Wall Street was set to rise at the open on Monday, adding to two weeks of gains, as a decline in the U.S. dollar helped lift commodity prices and boost natural resource stocks while data showed consumers spent more than expected in October.

U.S. retail sales were up 1.4 percent in October as motor vehicle purchases surged, a welcome sign heading into the holiday season, though a separate report showing manufacturing in New York State fell in November.

Metal prices advanced on a weaker dollar and stronger-than-expected economic growth in Japan. Shares of mining companies rose in premarket trade, led by Freeport McMoRan Copper & Gold Inc , up 2.7 percent to 83.75, and Newmont Mining Corp , adding 1.6 percent to $51.79.

The data is good, and what it demonstrates is that ... the environment is starting to improve, said Joseph Battipaglia, market strategist at Stifel Nicolaus in Yardley, Pennsylvania. Softening credit conditions are somewhat helping the retail sector.

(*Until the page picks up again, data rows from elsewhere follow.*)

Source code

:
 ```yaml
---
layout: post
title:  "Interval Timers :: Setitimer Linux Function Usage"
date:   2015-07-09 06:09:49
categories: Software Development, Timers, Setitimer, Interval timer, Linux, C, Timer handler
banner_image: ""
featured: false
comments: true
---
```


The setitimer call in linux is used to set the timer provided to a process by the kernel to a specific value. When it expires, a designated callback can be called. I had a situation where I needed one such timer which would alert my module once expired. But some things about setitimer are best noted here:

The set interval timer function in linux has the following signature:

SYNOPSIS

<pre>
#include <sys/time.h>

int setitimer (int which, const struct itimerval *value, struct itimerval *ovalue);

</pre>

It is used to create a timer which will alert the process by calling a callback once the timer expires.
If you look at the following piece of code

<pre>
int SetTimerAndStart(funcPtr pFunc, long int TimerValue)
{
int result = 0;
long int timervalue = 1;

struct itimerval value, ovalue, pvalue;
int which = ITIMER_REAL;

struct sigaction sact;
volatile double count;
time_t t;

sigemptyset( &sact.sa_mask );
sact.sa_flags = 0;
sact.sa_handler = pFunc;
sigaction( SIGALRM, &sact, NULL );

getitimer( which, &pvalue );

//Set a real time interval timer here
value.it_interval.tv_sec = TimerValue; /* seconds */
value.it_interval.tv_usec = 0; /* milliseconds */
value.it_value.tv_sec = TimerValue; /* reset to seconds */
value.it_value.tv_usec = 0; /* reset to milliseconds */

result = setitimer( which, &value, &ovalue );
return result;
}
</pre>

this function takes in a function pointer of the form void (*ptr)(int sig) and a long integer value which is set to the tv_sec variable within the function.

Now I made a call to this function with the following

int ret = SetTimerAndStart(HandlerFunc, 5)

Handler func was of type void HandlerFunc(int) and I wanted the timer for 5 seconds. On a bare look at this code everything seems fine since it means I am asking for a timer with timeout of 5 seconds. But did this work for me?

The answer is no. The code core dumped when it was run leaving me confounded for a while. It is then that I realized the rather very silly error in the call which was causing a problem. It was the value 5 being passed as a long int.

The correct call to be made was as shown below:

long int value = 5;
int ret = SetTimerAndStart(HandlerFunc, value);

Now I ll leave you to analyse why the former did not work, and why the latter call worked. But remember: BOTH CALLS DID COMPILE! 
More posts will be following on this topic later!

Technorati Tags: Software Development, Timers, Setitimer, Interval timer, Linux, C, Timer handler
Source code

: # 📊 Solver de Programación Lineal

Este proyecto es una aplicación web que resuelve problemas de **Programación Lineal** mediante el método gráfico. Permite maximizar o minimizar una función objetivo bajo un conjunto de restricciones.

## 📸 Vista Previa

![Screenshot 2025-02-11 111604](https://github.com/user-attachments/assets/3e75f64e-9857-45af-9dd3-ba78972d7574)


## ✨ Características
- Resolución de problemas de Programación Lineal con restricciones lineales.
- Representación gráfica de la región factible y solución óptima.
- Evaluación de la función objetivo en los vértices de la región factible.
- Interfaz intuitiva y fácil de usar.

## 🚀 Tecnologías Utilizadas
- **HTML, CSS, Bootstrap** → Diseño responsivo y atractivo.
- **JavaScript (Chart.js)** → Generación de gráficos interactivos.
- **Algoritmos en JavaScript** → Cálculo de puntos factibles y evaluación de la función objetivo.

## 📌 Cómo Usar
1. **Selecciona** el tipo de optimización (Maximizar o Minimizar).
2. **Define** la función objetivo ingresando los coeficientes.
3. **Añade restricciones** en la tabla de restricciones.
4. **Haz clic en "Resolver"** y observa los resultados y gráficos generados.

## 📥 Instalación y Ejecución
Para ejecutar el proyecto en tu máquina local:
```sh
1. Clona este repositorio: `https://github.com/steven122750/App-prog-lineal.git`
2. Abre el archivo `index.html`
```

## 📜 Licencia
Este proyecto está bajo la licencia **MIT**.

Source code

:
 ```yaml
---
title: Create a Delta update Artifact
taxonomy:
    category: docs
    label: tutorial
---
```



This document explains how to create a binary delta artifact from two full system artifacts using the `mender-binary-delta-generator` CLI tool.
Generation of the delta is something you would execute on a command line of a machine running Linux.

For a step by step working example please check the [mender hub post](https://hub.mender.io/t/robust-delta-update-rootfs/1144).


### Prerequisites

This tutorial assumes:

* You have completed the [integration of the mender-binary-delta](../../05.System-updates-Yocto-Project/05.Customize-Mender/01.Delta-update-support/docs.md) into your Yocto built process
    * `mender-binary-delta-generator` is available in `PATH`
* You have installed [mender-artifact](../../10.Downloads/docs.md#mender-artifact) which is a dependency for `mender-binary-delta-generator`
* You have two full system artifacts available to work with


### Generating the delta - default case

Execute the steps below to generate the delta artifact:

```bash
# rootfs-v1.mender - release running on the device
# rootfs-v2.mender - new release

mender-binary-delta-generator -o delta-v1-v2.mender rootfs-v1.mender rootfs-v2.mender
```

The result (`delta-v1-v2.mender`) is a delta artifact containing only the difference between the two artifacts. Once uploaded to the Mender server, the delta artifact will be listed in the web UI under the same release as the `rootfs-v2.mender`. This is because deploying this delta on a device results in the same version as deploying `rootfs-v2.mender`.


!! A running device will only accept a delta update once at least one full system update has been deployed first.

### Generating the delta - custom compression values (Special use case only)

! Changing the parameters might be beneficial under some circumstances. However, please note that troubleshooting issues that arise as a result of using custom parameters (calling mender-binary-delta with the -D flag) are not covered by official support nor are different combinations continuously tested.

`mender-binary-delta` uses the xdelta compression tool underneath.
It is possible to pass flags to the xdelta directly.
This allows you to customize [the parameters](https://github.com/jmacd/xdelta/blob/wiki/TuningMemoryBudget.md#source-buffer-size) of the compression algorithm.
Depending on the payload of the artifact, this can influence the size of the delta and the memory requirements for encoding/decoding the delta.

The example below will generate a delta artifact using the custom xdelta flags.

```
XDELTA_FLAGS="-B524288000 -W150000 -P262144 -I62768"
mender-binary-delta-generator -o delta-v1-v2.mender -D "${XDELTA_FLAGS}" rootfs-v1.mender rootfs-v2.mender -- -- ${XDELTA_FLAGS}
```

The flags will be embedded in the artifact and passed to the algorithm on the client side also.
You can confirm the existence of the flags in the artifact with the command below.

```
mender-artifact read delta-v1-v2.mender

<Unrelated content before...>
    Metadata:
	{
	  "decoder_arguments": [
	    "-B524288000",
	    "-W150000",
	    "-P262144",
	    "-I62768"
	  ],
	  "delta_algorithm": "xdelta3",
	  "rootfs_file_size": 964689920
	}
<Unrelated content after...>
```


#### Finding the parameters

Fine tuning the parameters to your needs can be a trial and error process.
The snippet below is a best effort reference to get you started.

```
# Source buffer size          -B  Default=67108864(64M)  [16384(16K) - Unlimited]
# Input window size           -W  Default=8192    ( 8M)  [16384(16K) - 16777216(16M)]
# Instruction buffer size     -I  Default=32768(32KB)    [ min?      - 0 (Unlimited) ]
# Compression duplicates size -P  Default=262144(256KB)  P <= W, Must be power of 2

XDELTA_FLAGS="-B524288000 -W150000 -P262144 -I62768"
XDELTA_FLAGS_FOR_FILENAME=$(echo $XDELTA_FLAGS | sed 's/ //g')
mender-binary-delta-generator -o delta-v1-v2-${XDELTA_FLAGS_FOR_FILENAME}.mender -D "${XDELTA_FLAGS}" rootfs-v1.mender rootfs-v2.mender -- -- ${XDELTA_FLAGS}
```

S&P 500 futures gained 8 points and were above fair value, a formula that evaluates pricing by taking into account interest rates, dividends and time to expiration on the contract. Dow Jones industrial average futures rose 57 points, and Nasdaq 100 futures added 7.75 points.

Lowe's Cos Inc lost 1 percent to $21.65 premarket after the second-largest U.S. home improvement chain posted a 30 percent decline in quarterly profit and forecast a slide in same-store sales in the current quarter.

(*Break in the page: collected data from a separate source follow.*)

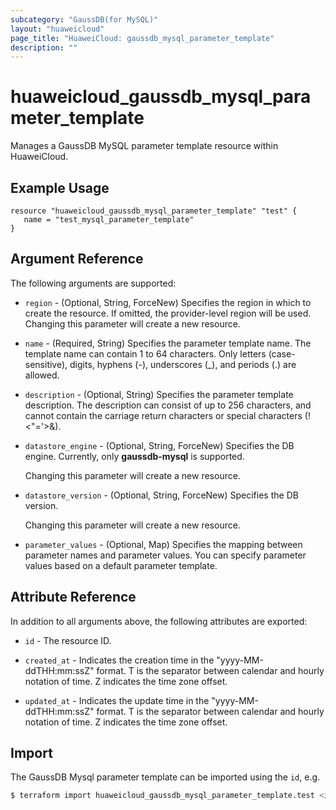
```yaml
---
subcategory: "GaussDB(for MySQL)"
layout: "huaweicloud"
page_title: "HuaweiCloud: gaussdb_mysql_parameter_template"
description: ""
---
```


# huaweicloud_gaussdb_mysql_parameter_template

Manages a GaussDB MySQL parameter template resource within HuaweiCloud.

## Example Usage

```hcl
resource "huaweicloud_gaussdb_mysql_parameter_template" "test" {
   name = "test_mysql_parameter_template"
}
```

## Argument Reference

The following arguments are supported:

* `region` - (Optional, String, ForceNew) Specifies the region in which to create the resource.
  If omitted, the provider-level region will be used. Changing this parameter will create a new resource.

* `name` - (Required, String) Specifies the parameter template name. The template name can contain 1 to 64 characters.
  Only letters (case-sensitive), digits, hyphens (-), underscores (_), and periods (.) are allowed.

* `description` - (Optional, String) Specifies the parameter template description. The description can consist of
  up to 256 characters, and cannot contain the carriage return characters or special characters (!<"='>&).

* `datastore_engine` - (Optional, String, ForceNew) Specifies the DB engine. Currently, only **gaussdb-mysql** is supported.

  Changing this parameter will create a new resource.

* `datastore_version` - (Optional, String, ForceNew) Specifies the DB version.

  Changing this parameter will create a new resource.

* `parameter_values` - (Optional, Map) Specifies the mapping between parameter names and parameter values.
  You can specify parameter values based on a default parameter template.

## Attribute Reference

In addition to all arguments above, the following attributes are exported:

* `id` - The resource ID.

* `created_at` - Indicates the creation time in the "yyyy-MM-ddTHH:mm:ssZ" format.
  T is the separator between calendar and hourly notation of time. Z indicates the time zone offset.

* `updated_at` - Indicates the update time in the "yyyy-MM-ddTHH:mm:ssZ" format.
  T is the separator between calendar and hourly notation of time. Z indicates the time zone offset.

## Import

The GaussDB Mysql parameter template can be imported using the `id`, e.g.

```bash
$ terraform import huaweicloud_gaussdb_mysql_parameter_template.test <id>
```
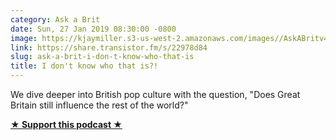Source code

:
 ```yaml
---
category: Ask a Brit
date: Sun, 27 Jan 2019 08:30:00 -0800
image: https://kjaymiller.s3-us-west-2.amazonaws.com/images//AskABritv4.png
link: https://share.transistor.fm/s/22978d84
slug: ask-a-brit-i-don-t-know-who-that-is
title: I don't know who that is?!
---
```


<p>We dive deeper into British pop culture with the question, "Does Great Britain still influence the rest of the world?"</p><p><strong><a href="https://ko-fi.com/jayandjaymedia" rel="payment" title="★ Support this podcast ★">★ Support this podcast ★</a></strong></p>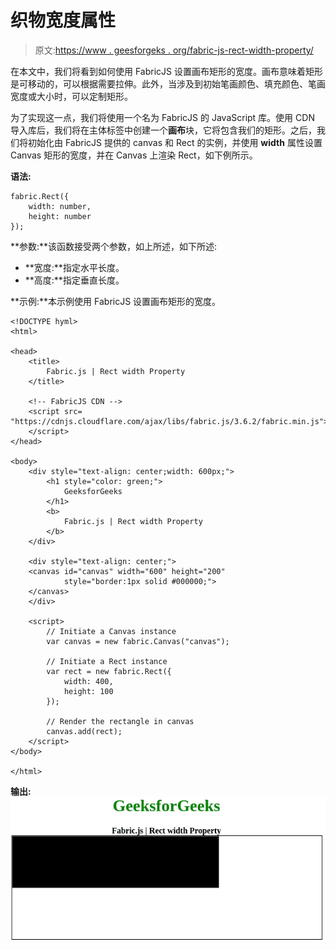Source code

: # 织物宽度属性

> 原文:[https://www . geesforgeks . org/fabric-js-rect-width-property/](https://www.geeksforgeeks.org/fabric-js-rect-width-property/)

在本文中，我们将看到如何使用 FabricJS 设置画布矩形的宽度。画布意味着矩形是可移动的，可以根据需要拉伸。此外，当涉及到初始笔画颜色、填充颜色、笔画宽度或大小时，可以定制矩形。

为了实现这一点，我们将使用一个名为 FabricJS 的 JavaScript 库。使用 CDN 导入库后，我们将在主体标签中创建一个**画布**块，它将包含我们的矩形。之后，我们将初始化由 FabricJS 提供的 canvas 和 Rect 的实例，并使用 **width** 属性设置 Canvas 矩形的宽度，并在 Canvas 上渲染 Rect，如下例所示。

**语法:**

```
fabric.Rect({
    width: number,
    height: number
}); 
```

**参数:**该函数接受两个参数，如上所述，如下所述:

*   **宽度:**指定水平长度。
*   **高度:**指定垂直长度。

**示例:**本示例使用 FabricJS 设置画布矩形的宽度。

```
<!DOCTYPE hyml>
<html>

<head>
    <title> 
        Fabric.js | Rect width Property
    </title>

    <!-- FabricJS CDN -->
    <script src=
"https://cdnjs.cloudflare.com/ajax/libs/fabric.js/3.6.2/fabric.min.js">
    </script>
</head>

<body>
    <div style="text-align: center;width: 600px;">
        <h1 style="color: green;">
            GeeksforGeeks
        </h1>
        <b>
            Fabric.js | Rect width Property
        </b>
    </div>

    <div style="text-align: center;">
    <canvas id="canvas" width="600" height="200" 
            style="border:1px solid #000000;">
    </canvas>
    </div>

    <script>
        // Initiate a Canvas instance
        var canvas = new fabric.Canvas("canvas");

        // Initiate a Rect instance
        var rect = new fabric.Rect({
            width: 400,
            height: 100
        });

        // Render the rectangle in canvas
        canvas.add(rect);
    </script>
</body>

</html>                   
```

**输出:**
![](img/efc7e201a6ea23ac8bc17dd0f2571f7f.png)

Meanwhile, Goldman Sachs raised Nordstrom Inc to buy, but cut JC Penney Co Inc to sell. Penney's shares fell 1.8 percent to $30.65 premarket trade, while Nordstrom rose 2.9 percent to $34.98.

The dollar fell 0.4 percent against a basket of currencies, while gold touched a fresh high above $1,130 an ounce in Europe.

Federal Reserve Chairman Ben Bernanke will speak on economic conditions in an address to the Economic Club of New York at 12:15 p.m. EST (1715 GMT). Investors are keen for signs when the Fed will remove stimulus measures from the economy and how long interest rates will remain near zero percent.